Plain-text document sources:
● ● ● ● ● ● ●

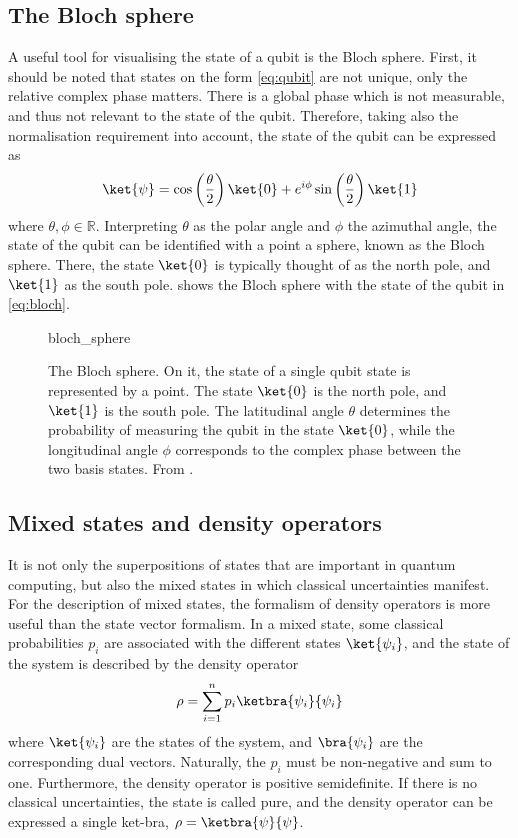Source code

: \subsection{The Bloch sphere}
A useful tool for visualising the state of a qubit is the Bloch sphere.
First, it should be noted that states on the form \cref{eq:qubit} are not unique, only the relative complex phase matters.
There is a global phase which is not measurable, and thus not relevant to the state of the qubit.
Therefore, taking also the normalisation requirement into account, the state of the qubit can be expressed as
\begin{equation}
    \ket{\psi} = \cos\left(\frac{\theta}{2}\right) \ket{0} + e^{i\phi} \sin\left(\frac{\theta}{2}\right) \ket{1}
    \label{eq:bloch}
\end{equation}
where $\theta, \phi \in \mathbb{R}$.
Interpreting $\theta$ as the polar angle and $\phi$ the azimuthal angle, the state of the qubit can be identified with a point a sphere, known as the Bloch sphere.
There, the state $\ket{0}$ is typically thought of as the north pole, and $\ket{1}$ as the south pole.
 shows the Bloch sphere with the state of the qubit in \cref{eq:bloch}.

\begin{figure}
    \centering
    \def\svgwidth{0.4\textwidth}
    {bloch_sphere}
    \caption{
        The Bloch sphere.
        On it, the state of a single qubit state is represented by a point.
        The state $\ket{0}$ is the north pole, and $\ket{1}$ is the south pole.
        The latitudinal angle $\theta$ determines the probability of measuring the qubit in the state $\ket{0}$, while the longitudinal angle $\phi$ corresponds to the complex phase between the two basis states.
        From \cite{wikipedia_bloch}.
    }
    \label{fig:bloch}
\end{figure}

\subsection{Mixed states and density operators}
It is not only the superpositions of states that are important in quantum computing, but also the mixed states in which classical uncertainties manifest.
For the description of mixed states, the formalism of density operators is more useful than the state vector formalism.
In a mixed state, some classical probabilities $p_i$ are associated with the different states $\ket{\psi_i}$, and the state of the system is described by the density operator
\begin{equation}
    \rho = \sum_{i=1}^n p_i \ketbra{\psi_i}{\psi_i}
    \label{eq:density}
\end{equation}
where $\ket{\psi_i}$ are the states of the system, and $\bra{\psi_i}$ are the corresponding dual vectors.
Naturally, the $p_i$ must be non-negative and sum to one.
Furthermore, the density operator is positive semidefinite.
If there is no classical uncertainties, the state is called pure, and the density operator can be expressed a single ket-bra, $\rho = \ketbra{\psi}{\psi}$.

● ● ● ● ● ● ●

*YOUR GOAL*
Give the data above again exactly. Leave the pictures out.

*YOUR SOLUTION*
Source code

: \subsection{The Bloch sphere}
A useful tool for visualising the state of a qubit is the Bloch sphere.
First, it should be noted that states on the form \cref{eq:qubit} are not unique, only the relative complex phase matters.
There is a global phase which is not measurable, and thus not relevant to the state of the qubit.
Therefore, taking also the normalisation requirement into account, the state of the qubit can be expressed as
\begin{equation}
    \ket{\psi} = \cos\left(\frac{\theta}{2}\right) \ket{0} + e^{i\phi} \sin\left(\frac{\theta}{2}\right) \ket{1}
    \label{eq:bloch}
\end{equation}
where $\theta, \phi \in \mathbb{R}$.
Interpreting $\theta$ as the polar angle and $\phi$ the azimuthal angle, the state of the qubit can be identified with a point a sphere, known as the Bloch sphere.
There, the state $\ket{0}$ is typically thought of as the north pole, and $\ket{1}$ as the south pole.
 shows the Bloch sphere with the state of the qubit in \cref{eq:bloch}.

\begin{figure}
    \centering
    \def\svgwidth{0.4\textwidth}
    {bloch_sphere}
    \caption{
        The Bloch sphere.
        On it, the state of a single qubit state is represented by a point.
        The state $\ket{0}$ is the north pole, and $\ket{1}$ is the south pole.
        The latitudinal angle $\theta$ determines the probability of measuring the qubit in the state $\ket{0}$, while the longitudinal angle $\phi$ corresponds to the complex phase between the two basis states.
        From \cite{wikipedia_bloch}.
    }
    \label{fig:bloch}
\end{figure}

\subsection{Mixed states and density operators}
It is not only the superpositions of states that are important in quantum computing, but also the mixed states in which classical uncertainties manifest.
For the description of mixed states, the formalism of density operators is more useful than the state vector formalism.
In a mixed state, some classical probabilities $p_i$ are associated with the different states $\ket{\psi_i}$, and the state of the system is described by the density operator
\begin{equation}
    \rho = \sum_{i=1}^n p_i \ketbra{\psi_i}{\psi_i}
    \label{eq:density}
\end{equation}
where $\ket{\psi_i}$ are the states of the system, and $\bra{\psi_i}$ are the corresponding dual vectors.
Naturally, the $p_i$ must be non-negative and sum to one.
Furthermore, the density operator is positive semidefinite.
If there is no classical uncertainties, the state is called pure, and the density operator can be expressed a single ket-bra, $\rho = \ketbra{\psi}{\psi}$.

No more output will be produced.